On Monday, fundraising technology provider Convio released its 2011 Online Nonprofit Benchmark Study. FundRaising Success spoke with Dennis McCarthy, vice president of strategy and business practice at Convio, and consultant Andy Prince about the key findings from the study and what they mean for fundraisers.
Key findings
• Online is the fastest-growing fundraising channel for nonprofits. In 2010, Convio’s clients raised more than $1.3 billion online, up 40 percent from 2009.
• The median growth rate in online giving was 20 percent. The median growth rate was 14 percent in 2009. Overall, 79 percent of organizations raised more in 2010 than 2009, while 21 percent saw a decline in online fundraising. All but three verticals (association and membership, public broadcasting stations, and team events) had a growth rate greater than 10 percent.
• Online giving is growing fastest for small organizations. Organizations with fewer than 10,000 e-mail addresses saw a 26 percent increase in online giving.
“We look at Gen X, Gen Y, even to an extent boomer — they want to make sure their money has an impact. They want to make sure they can see where it’s going and what’s going on,” McCarthy says. "If I give to a large NGO, where does my money really go? That money gets spent well — those are good organizations.
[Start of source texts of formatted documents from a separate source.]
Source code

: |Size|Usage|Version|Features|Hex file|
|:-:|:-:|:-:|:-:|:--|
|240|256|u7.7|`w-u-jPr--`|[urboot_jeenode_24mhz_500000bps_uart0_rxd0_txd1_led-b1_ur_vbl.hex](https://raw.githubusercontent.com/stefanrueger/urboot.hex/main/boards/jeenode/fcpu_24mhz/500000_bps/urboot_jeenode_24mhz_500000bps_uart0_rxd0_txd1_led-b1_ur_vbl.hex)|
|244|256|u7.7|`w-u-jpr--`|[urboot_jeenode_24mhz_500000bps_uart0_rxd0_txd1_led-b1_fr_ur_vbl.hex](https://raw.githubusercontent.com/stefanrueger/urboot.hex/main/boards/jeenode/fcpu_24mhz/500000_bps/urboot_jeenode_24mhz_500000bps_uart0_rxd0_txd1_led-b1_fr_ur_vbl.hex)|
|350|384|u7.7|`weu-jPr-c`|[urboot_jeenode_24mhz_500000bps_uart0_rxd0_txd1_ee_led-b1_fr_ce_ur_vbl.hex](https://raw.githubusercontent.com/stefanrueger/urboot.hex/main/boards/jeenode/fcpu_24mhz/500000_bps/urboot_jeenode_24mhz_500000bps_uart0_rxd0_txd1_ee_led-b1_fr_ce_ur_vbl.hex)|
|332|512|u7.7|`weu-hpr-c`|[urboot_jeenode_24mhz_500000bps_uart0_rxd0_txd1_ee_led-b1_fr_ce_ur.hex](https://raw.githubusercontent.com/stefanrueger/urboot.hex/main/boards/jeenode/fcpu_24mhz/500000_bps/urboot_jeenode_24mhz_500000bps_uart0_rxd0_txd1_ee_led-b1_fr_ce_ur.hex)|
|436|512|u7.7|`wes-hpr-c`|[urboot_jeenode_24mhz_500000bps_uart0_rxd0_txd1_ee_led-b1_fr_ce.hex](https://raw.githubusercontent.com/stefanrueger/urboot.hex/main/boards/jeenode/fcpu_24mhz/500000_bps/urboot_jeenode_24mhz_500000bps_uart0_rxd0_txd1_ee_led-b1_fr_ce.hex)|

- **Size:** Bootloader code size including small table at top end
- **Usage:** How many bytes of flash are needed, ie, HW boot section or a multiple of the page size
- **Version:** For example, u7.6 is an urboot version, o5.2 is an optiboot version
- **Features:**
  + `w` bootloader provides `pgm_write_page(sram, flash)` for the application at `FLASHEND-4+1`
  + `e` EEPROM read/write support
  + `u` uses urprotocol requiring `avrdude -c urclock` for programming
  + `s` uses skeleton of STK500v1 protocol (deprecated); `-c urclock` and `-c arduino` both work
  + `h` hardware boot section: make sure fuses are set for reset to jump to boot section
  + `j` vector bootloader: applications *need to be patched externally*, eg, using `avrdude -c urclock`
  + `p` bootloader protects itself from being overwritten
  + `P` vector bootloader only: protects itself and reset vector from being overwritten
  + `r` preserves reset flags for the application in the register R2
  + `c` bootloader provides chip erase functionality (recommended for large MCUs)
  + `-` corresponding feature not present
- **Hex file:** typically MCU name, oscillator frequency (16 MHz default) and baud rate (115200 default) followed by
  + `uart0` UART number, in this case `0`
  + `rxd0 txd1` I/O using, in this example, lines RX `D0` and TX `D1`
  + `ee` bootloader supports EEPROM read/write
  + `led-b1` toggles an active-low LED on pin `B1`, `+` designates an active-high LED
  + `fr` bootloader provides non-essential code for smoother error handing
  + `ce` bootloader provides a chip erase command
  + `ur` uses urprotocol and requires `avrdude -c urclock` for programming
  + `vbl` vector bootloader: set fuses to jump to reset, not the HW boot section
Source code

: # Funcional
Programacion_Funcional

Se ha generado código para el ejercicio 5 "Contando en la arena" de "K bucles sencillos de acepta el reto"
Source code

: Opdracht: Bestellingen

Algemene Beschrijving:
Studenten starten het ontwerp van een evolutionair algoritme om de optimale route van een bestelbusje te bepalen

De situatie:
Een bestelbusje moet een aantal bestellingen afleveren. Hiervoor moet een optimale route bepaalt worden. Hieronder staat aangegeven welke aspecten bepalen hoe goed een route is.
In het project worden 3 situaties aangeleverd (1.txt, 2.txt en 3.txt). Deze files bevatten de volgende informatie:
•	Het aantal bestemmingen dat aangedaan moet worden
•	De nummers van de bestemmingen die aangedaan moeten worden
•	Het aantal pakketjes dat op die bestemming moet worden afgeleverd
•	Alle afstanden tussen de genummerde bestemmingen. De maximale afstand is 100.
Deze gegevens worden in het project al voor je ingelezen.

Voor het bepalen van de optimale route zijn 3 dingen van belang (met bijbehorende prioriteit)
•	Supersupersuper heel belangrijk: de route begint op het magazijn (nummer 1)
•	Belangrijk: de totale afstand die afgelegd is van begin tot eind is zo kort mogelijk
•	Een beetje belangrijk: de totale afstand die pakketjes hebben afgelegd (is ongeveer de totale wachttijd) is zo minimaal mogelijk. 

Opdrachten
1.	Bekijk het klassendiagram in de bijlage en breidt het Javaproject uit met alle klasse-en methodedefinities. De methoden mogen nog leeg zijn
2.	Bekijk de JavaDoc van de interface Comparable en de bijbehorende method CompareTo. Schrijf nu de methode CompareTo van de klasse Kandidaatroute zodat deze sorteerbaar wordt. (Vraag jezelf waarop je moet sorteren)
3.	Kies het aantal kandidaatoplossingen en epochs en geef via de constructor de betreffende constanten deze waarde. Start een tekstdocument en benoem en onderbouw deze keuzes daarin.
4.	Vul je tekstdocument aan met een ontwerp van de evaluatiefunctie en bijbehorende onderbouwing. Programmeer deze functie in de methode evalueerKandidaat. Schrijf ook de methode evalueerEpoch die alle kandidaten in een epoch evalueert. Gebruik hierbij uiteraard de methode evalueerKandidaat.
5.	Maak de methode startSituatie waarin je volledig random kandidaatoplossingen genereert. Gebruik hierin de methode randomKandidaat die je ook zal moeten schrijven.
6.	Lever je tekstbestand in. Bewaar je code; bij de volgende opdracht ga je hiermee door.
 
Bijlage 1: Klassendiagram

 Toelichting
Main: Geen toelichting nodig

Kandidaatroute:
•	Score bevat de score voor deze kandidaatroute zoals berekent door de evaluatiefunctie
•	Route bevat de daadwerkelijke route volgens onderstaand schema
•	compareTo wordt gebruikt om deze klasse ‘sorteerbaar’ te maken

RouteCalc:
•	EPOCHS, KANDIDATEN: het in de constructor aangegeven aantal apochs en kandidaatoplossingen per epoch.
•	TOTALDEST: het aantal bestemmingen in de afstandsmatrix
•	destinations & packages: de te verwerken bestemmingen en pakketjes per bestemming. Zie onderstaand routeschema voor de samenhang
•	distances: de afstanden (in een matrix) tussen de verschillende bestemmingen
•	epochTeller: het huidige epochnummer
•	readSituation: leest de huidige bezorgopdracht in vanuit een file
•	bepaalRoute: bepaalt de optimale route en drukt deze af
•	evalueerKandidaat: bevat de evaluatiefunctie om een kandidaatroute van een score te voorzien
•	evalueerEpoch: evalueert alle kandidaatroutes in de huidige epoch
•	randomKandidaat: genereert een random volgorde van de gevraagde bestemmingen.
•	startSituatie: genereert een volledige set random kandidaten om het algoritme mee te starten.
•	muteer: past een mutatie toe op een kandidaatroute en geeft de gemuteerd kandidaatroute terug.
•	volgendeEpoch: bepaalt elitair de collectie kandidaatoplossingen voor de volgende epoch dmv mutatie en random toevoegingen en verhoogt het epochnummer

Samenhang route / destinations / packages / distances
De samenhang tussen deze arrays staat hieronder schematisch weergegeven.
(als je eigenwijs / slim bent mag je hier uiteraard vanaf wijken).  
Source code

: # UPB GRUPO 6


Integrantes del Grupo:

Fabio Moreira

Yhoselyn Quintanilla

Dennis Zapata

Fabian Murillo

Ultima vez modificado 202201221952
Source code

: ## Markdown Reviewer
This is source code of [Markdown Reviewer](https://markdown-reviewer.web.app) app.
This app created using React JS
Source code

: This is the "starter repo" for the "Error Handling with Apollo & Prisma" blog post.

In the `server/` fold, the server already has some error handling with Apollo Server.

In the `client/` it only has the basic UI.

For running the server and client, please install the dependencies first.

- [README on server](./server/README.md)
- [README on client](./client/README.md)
But one of the biggest verticals that took off online is food banks … because a food bank is in my own town so I can see where that money is having an impact.”
Further, it’s easier for small organizations to market online.
“If you’re a very small nonprofit with maybe only a couple thousand supporters, it’s a whole lot easier to send out an e-mail campaign than it is to push out 2,000 letters,” McCarthy says. “So the scale really works in favor of a small organization for online media than it [does] for a large organization that can just as easily push out 200,000 pieces of mail.”